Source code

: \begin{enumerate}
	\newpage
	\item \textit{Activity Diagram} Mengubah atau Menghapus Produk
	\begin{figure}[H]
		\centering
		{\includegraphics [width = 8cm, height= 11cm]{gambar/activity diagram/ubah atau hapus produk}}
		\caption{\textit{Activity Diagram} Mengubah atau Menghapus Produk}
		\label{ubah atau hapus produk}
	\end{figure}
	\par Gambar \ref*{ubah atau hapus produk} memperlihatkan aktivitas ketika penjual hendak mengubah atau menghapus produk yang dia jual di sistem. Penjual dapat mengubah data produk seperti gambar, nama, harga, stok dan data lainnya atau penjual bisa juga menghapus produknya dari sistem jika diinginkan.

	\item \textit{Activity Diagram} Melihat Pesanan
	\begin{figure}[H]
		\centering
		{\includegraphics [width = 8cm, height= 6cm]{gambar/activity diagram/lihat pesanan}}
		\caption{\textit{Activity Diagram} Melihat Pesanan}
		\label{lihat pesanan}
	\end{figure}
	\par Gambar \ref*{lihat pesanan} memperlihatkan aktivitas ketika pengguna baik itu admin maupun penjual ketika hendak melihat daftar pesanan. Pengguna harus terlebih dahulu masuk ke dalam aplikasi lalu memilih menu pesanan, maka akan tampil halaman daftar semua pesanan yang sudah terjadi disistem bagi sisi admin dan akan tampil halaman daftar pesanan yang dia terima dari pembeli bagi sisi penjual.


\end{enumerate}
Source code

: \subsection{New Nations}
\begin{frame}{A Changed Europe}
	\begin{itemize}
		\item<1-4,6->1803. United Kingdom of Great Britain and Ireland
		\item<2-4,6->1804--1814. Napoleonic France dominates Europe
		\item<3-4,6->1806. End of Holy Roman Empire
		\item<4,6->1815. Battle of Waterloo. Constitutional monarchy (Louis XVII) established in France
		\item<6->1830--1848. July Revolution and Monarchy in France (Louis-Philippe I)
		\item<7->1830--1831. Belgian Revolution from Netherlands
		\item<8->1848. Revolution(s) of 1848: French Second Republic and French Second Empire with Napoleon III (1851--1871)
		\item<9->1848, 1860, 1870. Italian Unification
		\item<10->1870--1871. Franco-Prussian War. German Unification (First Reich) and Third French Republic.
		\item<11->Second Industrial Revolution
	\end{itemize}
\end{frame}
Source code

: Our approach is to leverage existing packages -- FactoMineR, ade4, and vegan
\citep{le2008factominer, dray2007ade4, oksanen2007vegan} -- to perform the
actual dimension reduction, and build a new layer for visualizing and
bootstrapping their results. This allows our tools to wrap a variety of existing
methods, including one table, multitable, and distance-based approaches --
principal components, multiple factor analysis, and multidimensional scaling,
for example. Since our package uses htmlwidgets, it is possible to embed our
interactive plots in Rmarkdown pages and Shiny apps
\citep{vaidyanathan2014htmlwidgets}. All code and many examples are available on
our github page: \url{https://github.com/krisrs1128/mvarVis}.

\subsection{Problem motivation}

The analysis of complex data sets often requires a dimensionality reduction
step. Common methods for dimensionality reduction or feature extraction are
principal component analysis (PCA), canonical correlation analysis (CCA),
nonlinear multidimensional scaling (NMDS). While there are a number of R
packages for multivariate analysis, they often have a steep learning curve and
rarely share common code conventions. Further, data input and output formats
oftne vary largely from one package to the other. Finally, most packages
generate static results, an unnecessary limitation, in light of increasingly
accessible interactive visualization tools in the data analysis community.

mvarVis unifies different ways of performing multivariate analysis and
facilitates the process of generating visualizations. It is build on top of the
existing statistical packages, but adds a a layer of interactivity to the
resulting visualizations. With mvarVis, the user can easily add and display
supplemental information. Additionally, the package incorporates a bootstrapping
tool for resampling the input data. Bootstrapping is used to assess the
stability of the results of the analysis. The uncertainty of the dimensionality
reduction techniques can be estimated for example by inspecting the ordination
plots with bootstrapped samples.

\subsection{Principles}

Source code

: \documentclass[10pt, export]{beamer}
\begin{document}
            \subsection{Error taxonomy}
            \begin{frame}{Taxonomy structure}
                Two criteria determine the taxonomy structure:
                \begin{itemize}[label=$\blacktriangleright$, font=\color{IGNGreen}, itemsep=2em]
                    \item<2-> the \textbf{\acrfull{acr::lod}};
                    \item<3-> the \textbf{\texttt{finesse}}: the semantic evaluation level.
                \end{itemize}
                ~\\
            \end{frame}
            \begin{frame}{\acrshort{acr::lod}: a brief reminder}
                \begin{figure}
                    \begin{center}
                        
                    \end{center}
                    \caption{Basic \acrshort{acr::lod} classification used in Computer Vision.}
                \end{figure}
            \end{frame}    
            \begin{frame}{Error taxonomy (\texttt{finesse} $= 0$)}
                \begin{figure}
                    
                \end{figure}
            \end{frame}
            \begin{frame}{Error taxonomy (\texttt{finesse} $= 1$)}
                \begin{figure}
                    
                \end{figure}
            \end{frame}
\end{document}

════

» **Work task**
Every entry is to be restated exactly, with no line dropped.

» **Written answer**
Source code

: \begin{enumerate}
	\newpage
	\item \textit{Activity Diagram} Mengubah atau Menghapus Produk
	\begin{figure}[H]
		\centering
		{\includegraphics [width = 8cm, height= 11cm]{gambar/activity diagram/ubah atau hapus produk}}
		\caption{\textit{Activity Diagram} Mengubah atau Menghapus Produk}
		\label{ubah atau hapus produk}
	\end{figure}
	\par Gambar \ref*{ubah atau hapus produk} memperlihatkan aktivitas ketika penjual hendak mengubah atau menghapus produk yang dia jual di sistem. Penjual dapat mengubah data produk seperti gambar, nama, harga, stok dan data lainnya atau penjual bisa juga menghapus produknya dari sistem jika diinginkan.

	\item \textit{Activity Diagram} Melihat Pesanan
	\begin{figure}[H]
		\centering
		{\includegraphics [width = 8cm, height= 6cm]{gambar/activity diagram/lihat pesanan}}
		\caption{\textit{Activity Diagram} Melihat Pesanan}
		\label{lihat pesanan}
	\end{figure}
	\par Gambar \ref*{lihat pesanan} memperlihatkan aktivitas ketika pengguna baik itu admin maupun penjual ketika hendak melihat daftar pesanan. Pengguna harus terlebih dahulu masuk ke dalam aplikasi lalu memilih menu pesanan, maka akan tampil halaman daftar semua pesanan yang sudah terjadi disistem bagi sisi admin dan akan tampil halaman daftar pesanan yang dia terima dari pembeli bagi sisi penjual.


\end{enumerate}
Source code

: \subsection{New Nations}
\begin{frame}{A Changed Europe}
	\begin{itemize}
		\item<1-4,6->1803. United Kingdom of Great Britain and Ireland
		\item<2-4,6->1804--1814. Napoleonic France dominates Europe
		\item<3-4,6->1806. End of Holy Roman Empire
		\item<4,6->1815. Battle of Waterloo. Constitutional monarchy (Louis XVII) established in France
		\item<6->1830--1848. July Revolution and Monarchy in France (Louis-Philippe I)
		\item<7->1830--1831. Belgian Revolution from Netherlands
		\item<8->1848. Revolution(s) of 1848: French Second Republic and French Second Empire with Napoleon III (1851--1871)
		\item<9->1848, 1860, 1870. Italian Unification
		\item<10->1870--1871. Franco-Prussian War. German Unification (First Reich) and Third French Republic.
		\item<11->Second Industrial Revolution
	\end{itemize}
\end{frame}
Source code

: Our approach is to leverage existing packages -- FactoMineR, ade4, and vegan
\citep{le2008factominer, dray2007ade4, oksanen2007vegan} -- to perform the
actual dimension reduction, and build a new layer for visualizing and
bootstrapping their results. This allows our tools to wrap a variety of existing
methods, including one table, multitable, and distance-based approaches --
principal components, multiple factor analysis, and multidimensional scaling,
for example. Since our package uses htmlwidgets, it is possible to embed our
interactive plots in Rmarkdown pages and Shiny apps
\citep{vaidyanathan2014htmlwidgets}. All code and many examples are available on
our github page: \url{https://github.com/krisrs1128/mvarVis}.

\subsection{Problem motivation}

The analysis of complex data sets often requires a dimensionality reduction
step. Common methods for dimensionality reduction or feature extraction are
principal component analysis (PCA), canonical correlation analysis (CCA),
nonlinear multidimensional scaling (NMDS). While there are a number of R
packages for multivariate analysis, they often have a steep learning curve and
rarely share common code conventions. Further, data input and output formats
oftne vary largely from one package to the other. Finally, most packages
generate static results, an unnecessary limitation, in light of increasingly
accessible interactive visualization tools in the data analysis community.

mvarVis unifies different ways of performing multivariate analysis and
facilitates the process of generating visualizations. It is build on top of the
existing statistical packages, but adds a a layer of interactivity to the
resulting visualizations. With mvarVis, the user can easily add and display
supplemental information. Additionally, the package incorporates a bootstrapping
tool for resampling the input data. Bootstrapping is used to assess the
stability of the results of the analysis. The uncertainty of the dimensionality
reduction techniques can be estimated for example by inspecting the ordination
plots with bootstrapped samples.

\subsection{Principles}

Source code

: \documentclass[10pt, export]{beamer}
\begin{document}
            \subsection{Error taxonomy}
            \begin{frame}{Taxonomy structure}
                Two criteria determine the taxonomy structure:
                \begin{itemize}[label=$\blacktriangleright$, font=\color{IGNGreen}, itemsep=2em]
                    \item<2-> the \textbf{\acrfull{acr::lod}};
                    \item<3-> the \textbf{\texttt{finesse}}: the semantic evaluation level.
                \end{itemize}
                ~\\
            \end{frame}
            \begin{frame}{\acrshort{acr::lod}: a brief reminder}
                \begin{figure}
                    \begin{center}
                        
                    \end{center}
                    \caption{Basic \acrshort{acr::lod} classification used in Computer Vision.}
                \end{figure}
            \end{frame}    
            \begin{frame}{Error taxonomy (\texttt{finesse} $= 0$)}
                \begin{figure}
                    
                \end{figure}
            \end{frame}
            \begin{frame}{Error taxonomy (\texttt{finesse} $= 1$)}
                \begin{figure}
                    
                \end{figure}
            \end{frame}
\end{document}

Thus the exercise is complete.